Der "beste Liebesfilm aller Zeiten", voller Zitate, die zu den bekanntesten der Filmgeschichte gehören. "Play it again, Sam!" Autorin: Justina Schreiber

Stand: 29.08.2016 | Archiv

29 August

Montag, 29. August 2016

Autor(in): Justina Schreiber

Sprecher(in): Ilse Neubauer

Illustration: Tobias Kubald

Redaktion: Frank Halbach

As time goes by. Tja, wenn man nur wüsste, wie viel Zeit vergehen muss, damit ein Volk unangenehmen Wahrheiten in die Augen blicken kann. Als sieben Jahre nach dem Ende des Zweiten Weltkriegs eine deutsche Synchronfassung von Michael Curtiz‘ Film "Casablanca" produziert werden sollte, wälzte die Warner Brothers Filmgesellschaft schwere Bedenken: Würde das Publikum die Szene in Rick’s Bar ertragen können, in der die Gruppe um "Major Strasser vom Dritten Reich" "die Wacht am Rhein" anstimmt und von den versammelten Emigranten mit der Marseillaise übertönt wird? Die Antwort lautete: Eher nicht. Kaum ein anderer Film belegt klarer,  wie massiv Hollywood den Kriegseintritt der USA propagandistisch begleitete. Nicht nur, dass Humphrey Bogart in Gestalt des zynischen Barbesitzers Rick besagten "Major Strasser vom Dritten Reich" ohne mit der Wimper zu zucken abknallt… Der Polizeichef des französischen Protektorats in Marokko deckt ihn außerdem noch nonchalant. Obwohl Capitaine Renault als Vertreter der Vichy-Regierung eigentlich mit den Deutschen kollaboriert, feiert er jetzt mit dem Amerikaner den "Beginn einer wunderbaren Freundschaft". Und diese Story sollte sich die besiegte Nation freiwillig und in Scharen anschauen wollen? Mmh. Aber die junge Ingrid Bergman als Ricks Geliebte Ilsa würde die Kinokassen sicherlich klingeln lassen. Was also tun?

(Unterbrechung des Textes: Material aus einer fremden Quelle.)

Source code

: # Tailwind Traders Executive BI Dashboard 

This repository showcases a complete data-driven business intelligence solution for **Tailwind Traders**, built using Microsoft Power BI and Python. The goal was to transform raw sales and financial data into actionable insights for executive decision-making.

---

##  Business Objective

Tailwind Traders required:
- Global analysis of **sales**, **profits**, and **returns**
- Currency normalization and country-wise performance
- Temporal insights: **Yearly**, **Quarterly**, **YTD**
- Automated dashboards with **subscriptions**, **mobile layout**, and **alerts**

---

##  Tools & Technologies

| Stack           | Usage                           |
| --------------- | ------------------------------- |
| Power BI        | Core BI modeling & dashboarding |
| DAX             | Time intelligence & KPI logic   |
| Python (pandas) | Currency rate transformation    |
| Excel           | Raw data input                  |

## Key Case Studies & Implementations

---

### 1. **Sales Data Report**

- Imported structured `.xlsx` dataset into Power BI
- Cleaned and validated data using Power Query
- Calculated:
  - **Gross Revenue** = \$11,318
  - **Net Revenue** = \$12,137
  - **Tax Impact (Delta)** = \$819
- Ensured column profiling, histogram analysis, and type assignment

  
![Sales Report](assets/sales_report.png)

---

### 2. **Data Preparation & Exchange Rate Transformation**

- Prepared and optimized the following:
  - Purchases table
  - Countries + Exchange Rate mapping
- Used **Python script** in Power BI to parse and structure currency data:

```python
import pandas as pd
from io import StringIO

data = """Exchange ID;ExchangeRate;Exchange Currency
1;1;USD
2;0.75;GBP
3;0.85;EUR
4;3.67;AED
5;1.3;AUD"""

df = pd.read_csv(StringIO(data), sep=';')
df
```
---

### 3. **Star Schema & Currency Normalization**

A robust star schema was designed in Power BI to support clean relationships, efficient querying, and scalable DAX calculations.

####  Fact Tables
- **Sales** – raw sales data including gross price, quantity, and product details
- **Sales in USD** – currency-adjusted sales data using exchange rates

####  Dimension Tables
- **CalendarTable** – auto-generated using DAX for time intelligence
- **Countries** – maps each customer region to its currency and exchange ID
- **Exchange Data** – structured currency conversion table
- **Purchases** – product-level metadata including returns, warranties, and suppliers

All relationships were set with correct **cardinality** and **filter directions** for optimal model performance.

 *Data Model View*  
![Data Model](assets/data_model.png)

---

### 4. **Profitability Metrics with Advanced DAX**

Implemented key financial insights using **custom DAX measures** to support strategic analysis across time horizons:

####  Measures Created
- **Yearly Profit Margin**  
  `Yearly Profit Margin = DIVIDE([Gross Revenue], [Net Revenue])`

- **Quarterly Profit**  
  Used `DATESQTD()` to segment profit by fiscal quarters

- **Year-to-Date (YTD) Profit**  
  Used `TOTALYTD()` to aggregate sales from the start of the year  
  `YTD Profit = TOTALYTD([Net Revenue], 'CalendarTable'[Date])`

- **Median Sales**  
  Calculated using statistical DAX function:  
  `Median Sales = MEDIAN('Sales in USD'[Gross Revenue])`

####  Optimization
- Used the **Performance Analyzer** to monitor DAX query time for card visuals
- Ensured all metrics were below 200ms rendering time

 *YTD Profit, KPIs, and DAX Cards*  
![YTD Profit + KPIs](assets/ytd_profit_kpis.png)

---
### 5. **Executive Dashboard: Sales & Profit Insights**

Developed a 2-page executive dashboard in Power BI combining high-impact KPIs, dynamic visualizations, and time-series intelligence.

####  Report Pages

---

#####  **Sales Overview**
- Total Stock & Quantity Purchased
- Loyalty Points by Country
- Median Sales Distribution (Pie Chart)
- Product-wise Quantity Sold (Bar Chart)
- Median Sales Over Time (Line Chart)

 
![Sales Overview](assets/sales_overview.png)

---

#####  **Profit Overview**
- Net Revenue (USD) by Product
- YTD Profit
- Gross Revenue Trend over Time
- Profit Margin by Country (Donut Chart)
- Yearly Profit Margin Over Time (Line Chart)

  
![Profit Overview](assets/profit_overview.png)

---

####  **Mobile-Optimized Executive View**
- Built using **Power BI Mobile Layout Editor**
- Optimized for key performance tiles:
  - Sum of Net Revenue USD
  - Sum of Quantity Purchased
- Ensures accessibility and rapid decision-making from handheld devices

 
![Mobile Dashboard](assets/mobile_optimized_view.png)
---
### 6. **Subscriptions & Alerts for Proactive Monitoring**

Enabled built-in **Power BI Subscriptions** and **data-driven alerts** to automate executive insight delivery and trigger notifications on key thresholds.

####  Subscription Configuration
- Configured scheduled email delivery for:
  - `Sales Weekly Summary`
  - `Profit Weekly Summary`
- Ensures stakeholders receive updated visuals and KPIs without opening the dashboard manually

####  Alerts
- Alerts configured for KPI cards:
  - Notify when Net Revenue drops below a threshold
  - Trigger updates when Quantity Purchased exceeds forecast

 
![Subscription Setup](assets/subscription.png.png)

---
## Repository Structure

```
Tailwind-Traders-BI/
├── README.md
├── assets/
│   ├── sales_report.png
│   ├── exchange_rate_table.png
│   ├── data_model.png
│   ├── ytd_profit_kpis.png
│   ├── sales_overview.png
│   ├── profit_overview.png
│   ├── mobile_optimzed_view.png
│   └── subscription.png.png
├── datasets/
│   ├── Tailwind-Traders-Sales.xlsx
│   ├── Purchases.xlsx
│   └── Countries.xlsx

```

Ein Film mit und ohne Conrad Veidt

Nun, die deutsche Kino-Version des Spielfilms "Casablanca", die am 29.08.1952 hierzulande Premiere hatte, war um fast 25 Minuten kürzer als das Original. Alle Szenen, in denen nationalsozialistische Militärs auftraten, fielen der Schere zum Opfer. Somit verschwand auch der fiese Major Strasser komplett von der Bildfläche. Der Name seines Darstellers, des in die USA emigrierten UFA-Stars Conrad Veidt, lief allerdings nach wie vor im Vorspann. Ob die Deutschen sein Fehlen im Film bemerkten? Egal. Es gab gravierendere dramaturgische Probleme: Ohne Major Strasser hatte nämlich Ilsas Ehemann, der ungarische Widerstandskämpfer Viktor Lásló, keinen Grund zur Panik mehr - abgesehen von dem privaten Schlamassel, dass seine Frau den Barkeeper liebt.

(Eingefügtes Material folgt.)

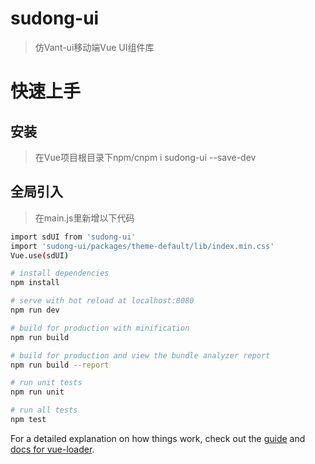 # sudong-ui

> 仿Vant-ui移动端Vue UI组件库

# 快速上手

## 安装
> 在Vue项目根目录下npm/cnpm i sudong-ui --save-dev

## 全局引入
> 在main.js里新增以下代码
  ```bash
  import sdUI from 'sudong-ui'
  import 'sudong-ui/packages/theme-default/lib/index.min.css'
  Vue.use(sdUI)
  ```

``` bash
# install dependencies
npm install

# serve with hot reload at localhost:8080
npm run dev

# build for production with minification
npm run build

# build for production and view the bundle analyzer report
npm run build --report

# run unit tests
npm run unit

# run all tests
npm test
```

For a detailed explanation on how things work, check out the [guide](http://vuejs-templates.github.io/webpack/) and [docs for vue-loader](http://vuejs.github.io/vue-loader).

Wie wär‘s, wenn man aus dem antifaschistischen Helden einen… zum Beispiel… norwegischen Astrophysiker macht, der wegen irgendeiner dubiosen Spionagesache auf der Flucht ist? Blöd nur, dass die kreativen Synchronregisseure damit das Schicksal der vielen jüdischen Emigranten in Ricks Bar zur Staffage herabwürdigten…. auch egal.

Auf deine Augen, Kleines…

Es ging ja eben gerade nicht um die Aufarbeitung der Nazizeit oder gar um Re-education. Die klapprige Rahmenhandlung diente nur noch als Aufhänger für die melodramatische Liebesgeschichte zwischen Rick und Ilsa. Und von wegen "Ich schau dir in die Augen, Kleines"! Bogarts berühmter Satz, der im Original "Here’s looking at you, Kid" lautet, bekam erst 23 Jahre später in der jetzt aber wirklich authentischen deutschen Film-Synchronfassung seinen schmierigen Unterton. 1952 schien der coole Amerikaner noch kreuzbrav "Auf dein Wohl!" und Ähnliches zu sagen, während er in Ilsas feucht glänzende Augen blickt. Tja, wie einen Bilder doch täuschen können.